Q VoiceXML is currently being supported by many companies, why was the development of SALT necessary?
A-Kassel The SALT specification is designed specifically to work harmoniously with other markup languages that will be used in multimodal applications. This allows SALT developers to seamlessly blend speech interfaces with visual interfaces.
A-Kooiman The SALT specification has broader goals and runs in different environments. Instead of defining a new language with a new execution model and semantics, as in the case of VoiceXML, the SALT specification is a set of lightweight extensions that can be integrated into a variety of markup languages and run on very different execution environments. Thus, the application does not have to be changed for each modality, or each type of client device.
In addition, Web developers do not have to learn a new language, so those developers that have adopted the SALT specification do not need to specify and implement completely new browsers.
This model supports speech input as well as other input and output modalities. The multi-modal and multi-device approach, together with the concept of re-using existing Web execution environments, makes the SALT specification a perfect fit for the Web world.
Because VoiceXML and the SALT specification differ in the form of the markup, programming and execution model, and the level of the programming interface available to the developer, the two specifications can both exist in their own right. To a certain extent, VoiceXML is a logical evolution from the proprietary IVR application creation environment to an XML-based application language that is portable across platforms.
However, this portability has tended to make the VoiceXML execution model, with as its core the Form Interpretation Algorithm (FIA), solely server-based, as it can make browsers "heavy." It also restricts the NLP technology Philips already offers.
These lightweight extensions to existing markup languages in combination with the intelligence written within scripts such as ECMAscript or Java, make SALT-enabled technology an attractive and powerful option. Since NLP technology can run on an Internet Application Server, as well as re-use a high degree of existing Web-based application code, speech becomes simply an added modality.

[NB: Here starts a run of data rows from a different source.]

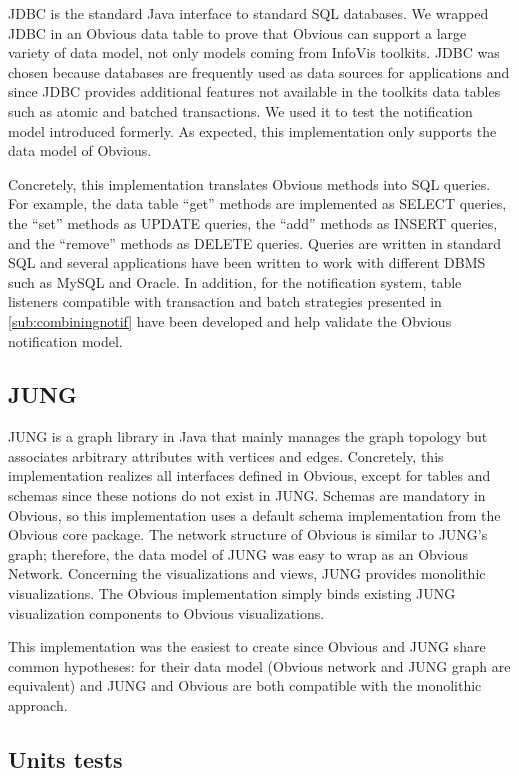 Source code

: JDBC is the standard Java interface to standard SQL databases.  We
wrapped JDBC in an Obvious data table to prove that Obvious can
support a large variety of data model, not only models coming from
InfoVis toolkits.  JDBC was chosen because databases
are frequently used as data sources for applications and since JDBC
provides additional features not available in the toolkits data tables
such as atomic and batched transactions.  We used it to test the
notification model introduced formerly.  As expected, this
implementation only supports the data model of Obvious.

Concretely, this implementation translates Obvious methods into SQL
queries.  For example, the data table ``get'' methods are implemented
as SELECT queries, the ``set'' methods as UPDATE queries, the ``add''
methods as INSERT queries, and the ``remove'' methods as DELETE
queries.  Queries are written in standard SQL and several applications
have been written to work with different DBMS such as MySQL and
Oracle.  In addition, for the notification system, table listeners
compatible with transaction and batch strategies presented in
\ref{sub:combiningnotif} have been developed and help validate the
Obvious notification model.

\subsection{JUNG}

JUNG is a graph library in Java that mainly manages the graph topology
but associates arbitrary attributes with vertices and edges.
Concretely, this implementation realizes all interfaces defined in
Obvious, except for tables and schemas since these notions do not
exist in JUNG.  Schemas are mandatory in Obvious, so this
implementation uses a default schema implementation from the Obvious
core package.  The network structure of Obvious is similar to JUNG's
graph; therefore, the data model of JUNG was easy to wrap as an
Obvious Network.  Concerning the visualizations and views, JUNG
provides monolithic visualizations.  The Obvious implementation simply
binds existing JUNG visualization components to Obvious visualizations.

This implementation was the easiest to create since Obvious and JUNG
share common hypotheses: for their data model (Obvious network and
JUNG graph are equivalent) and JUNG and Obvious are both compatible
with the monolithic approach.  

\subsection{Units tests}
\label{sub:unittests}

It is important to note that the SALT specification incorporates a great deal of development work from current standardization efforts originating in the Voice Browser Group of the World Wide Web Consortium (W3C), mostly in the area of speech. Examples of this are the grammar formats for automatic speech recognition (ASR) and text-to-speech (TTS).
Also, the Call Control implementation of the specification allows for a fully object-oriented approach with libraries provided by card manufacturers in combination with existing XML call control standards, such as the XML format of the CSTA specification (ECMA-323).
Q What is the next phase for SALT?
A-Kassel The SALT Forum is working diligently to complete the SALT specification by mid-year as planned. Once that is done, the Forum intends to submit the SALT specification to one or more international standards bodies in the hopes that it will eventually become a formal open standard.
A-Kooiman The Technical Working Group (TWG) of the SALT Forum has nearly finished its proposed 1.0 specification, which is planned to be published by midyear.
The intention of the Board of the SALT Forum is to submit this 1.0 specification to one or more of the most appropriate standards bodies. In doing so, the SALT Forum strives for the widest adoption possible by receiving and incorporating input from the broadest array of organizations committed to furthering the specification.
The SALT Forum will begin encouraging adoption of the SALT specification by establishing an Adopters program that will allow organizations to work with the specification on a royalty-free basis.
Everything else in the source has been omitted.